One can hardly consider the southern Patagonian coast without taking a cruise of some kind.The reasons for this are mainly related to the wildlife one is likely to see—sea lions and seals, penguins, whales, dolphins, and a vast array of birds abound in such quantities that every trip is sure to be memorable. The Ushuaia Beagle Channel Cruise is no exception, and yet it offers much more besides in the way of gorgeous scenery, archaeology, and of course the chance to embark on the same stretch of water that was charted by Darwin and Captain Fitzroy’s ship, HMS Beagle.
Approaching the city of Ushuaia’s port early in the morning is a great experience in and of itself—one passes the odd fisherman, the docks are just becoming active with the many containers, and the morning light affords grand photo opportunities of the waking ramshackle town and surrounding mountains. Passing by the Antarctica departure terminal is likely to stir longing in the breast, but since this costly adventure is beyond the pocket of many travelers, one can sigh with the relief that at least a boat cruise awaits.

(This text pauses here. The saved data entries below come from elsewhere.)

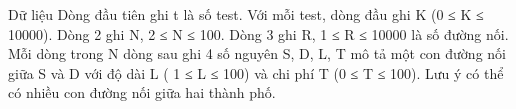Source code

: Dữ liệu
Dòng đầu tiên ghi t là số test. Với mỗi test, dòng đầu ghi K (0 ≤ K ≤ 10000). Dòng 2 ghi N, 2 ≤ N ≤ 100. Dòng 3 ghi R, 1 ≤ R ≤ 10000 là số đường nối. Mỗi dòng trong N dòng sau ghi 4 số nguyên S, D, L, T mô tả một con đường nối giữa S và D với độ dài L ( 1 ≤ L ≤ 100) và chi phí T (0 ≤ T ≤ 100). Lưu ý có thể có nhiều con đường nối giữa hai thành phố.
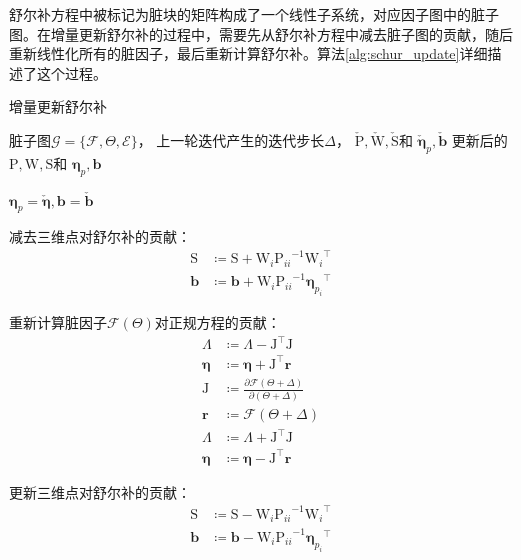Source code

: 舒尔补方程中被标记为脏块的矩阵构成了一个线性子系统，对应因子图中的脏子图。在增量更新舒尔补的过程中，需要先从舒尔补方程中减去脏子图的贡献，随后重新线性化所有的脏因子，最后重新计算舒尔补。算法\ref{alg:schur_update}详细描述了这个过程。

\begin{algorithm}
\caption{增量更新舒尔补}
\begin{algorithmic}
    \REQUIRE 脏子图$\mathcal{G}=\{\mathcal{F},\Theta,\mathcal{E}\}$，
             上一轮迭代产生的迭代步长$\Delta$，
             $\check{\mathrm{P}},\check{\mathrm{W}},\check{\mathrm{S}}$和
             $\check{\bm{\eta}}_p,\check{\bm{b}}$
    \ENSURE 更新后的
            $\mathrm{P},\mathrm{W},\mathrm{S}$和
            $\bm{\eta}_p,\bm{b}$

    \STATE $\bm{\eta}_p=\check{\bm{\eta}},\bm{b}=\check{\bm{b}}$

        \STATE 减去三维点对舒尔补的贡献：
        \[\begin{aligned}
                \mathrm{S} &\coloneqq \mathrm{S} + \mathrm{W}_i{\mathrm{P}_{ii}}^{-1}   {\mathrm{W}_i}^\top \\
                \bm{b}     &\coloneqq \bm{b}     + \mathrm{W}_i{\mathrm{P}_{ii}}^{-1}{\bm{\eta}_{p_i}}^\top
        \end{aligned}\]
    \ENDFOR

    \STATE 重新计算脏因子$\mathcal{F}(\Theta)$对正规方程的贡献：
    \[\begin{aligned}
            \Lambda    &\coloneqq \Lambda - \mathrm{J}^\top \mathrm{J}                                   \\
            \bm{\eta}  &\coloneqq \bm{\eta} + \mathrm{J}^\top \bm{r}                                     \\
            \mathrm{J} &\coloneqq \frac{\partial{\mathcal{F}(\Theta+\Delta)}}{\partial{(\Theta+\Delta)}} \\
            \bm{r}     &\coloneqq \mathcal{F}(\Theta+\Delta)                                             \\
            \Lambda    &\coloneqq \Lambda + \mathrm{J}^\top \mathrm{J}                                   \\
            \bm{\eta}  &\coloneqq \bm{\eta} - \mathrm{J}^\top \bm{r}
    \end{aligned}\]

        \STATE 更新三维点对舒尔补的贡献：
        \[\begin{aligned}
                \mathrm{S} &\coloneqq \mathrm{S} - \mathrm{W}_i{\mathrm{P}_{ii}}^{-1}   {\mathrm{W}_i}^\top \\
                \bm{b}     &\coloneqq \bm{b}     - \mathrm{W}_i{\mathrm{P}_{ii}}^{-1}{\bm{\eta}_{p_i}}^\top
        \end{aligned}\]
    \ENDFOR

\end{algorithmic}
\label{alg:schur_update}
\end{algorithm}

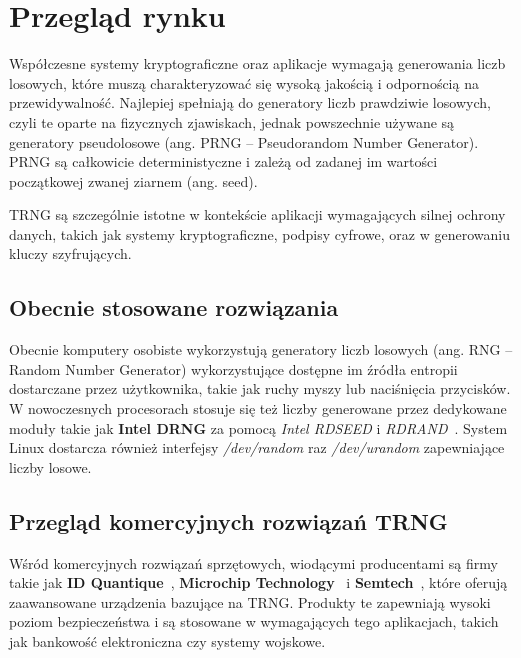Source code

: \chapter{Przegląd rynku}\label{ch:przeglad-rynku}

Współczesne systemy kryptograficzne oraz aplikacje wymagają generowania liczb losowych,
które muszą charakteryzować się wysoką jakością i odpornością na przewidywalność.
Najlepiej spełniają do generatory liczb prawdziwie losowych, czyli te oparte na fizycznych zjawiskach,
jednak powszechnie używane są generatory pseudolosowe (ang. PRNG -- Pseudorandom Number Generator).
PRNG są całkowicie deterministyczne i zależą od zadanej im wartości początkowej zwanej ziarnem (ang. seed).

TRNG są szczególnie istotne w kontekście aplikacji wymagających silnej ochrony danych,
takich jak systemy kryptograficzne, podpisy cyfrowe, oraz w generowaniu kluczy szyfrujących.

\section{Obecnie stosowane rozwiązania}\label{sec:obecnie-stosowane-rozwiazania}

Obecnie komputery osobiste wykorzystują generatory liczb losowych (ang. RNG -- Random Number Generator)
wykorzystujące dostępne im źródła entropii dostarczane przez użytkownika, takie jak ruchy myszy lub naciśnięcia przycisków.
W nowoczesnych procesorach stosuje się też liczby generowane przez dedykowane moduły takie jak \textbf{Intel DRNG} za pomocą \textit{Intel RDSEED} i \textit{RDRAND}~\cite{IntelRD}.
System Linux dostarcza również interfejsy \textit{/dev/random} raz \textit{/dev/urandom} zapewniające liczby losowe.

\section{Przegląd komercyjnych rozwiązań TRNG}\label{sec:przeglad-komercyjnych-rozwiazan-trng}

Wśród komercyjnych rozwiązań sprzętowych, wiodącymi producentami są firmy takie jak
\textbf{ID Quantique}~\cite{IDQ}, \textbf{Microchip Technology}~\cite{MicrochipTechnology} i \textbf{Semtech}~\cite{Semtech},
które oferują zaawansowane urządzenia bazujące na TRNG.
Produkty te zapewniają wysoki poziom bezpieczeństwa i są stosowane w wymagających tego aplikacjach,
takich jak bankowość elektroniczna czy systemy wojskowe.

And a grand cruise it is. Pulling out of the dock one begins the initial rise and fall of the comfortably sized craft and enjoys an increasingly panoramic view of Ushuaia and the Martial Glacier above it. Once past the Airport, out in the channel, it is a short journey to the first island to view an astounding number of cormorants. These black and white birds appear at first to be penguins, and in fact they are close relatives that can fly. Dotted among these are a number of sea lions who proudly point their noses up in the air or engage in island frolicking.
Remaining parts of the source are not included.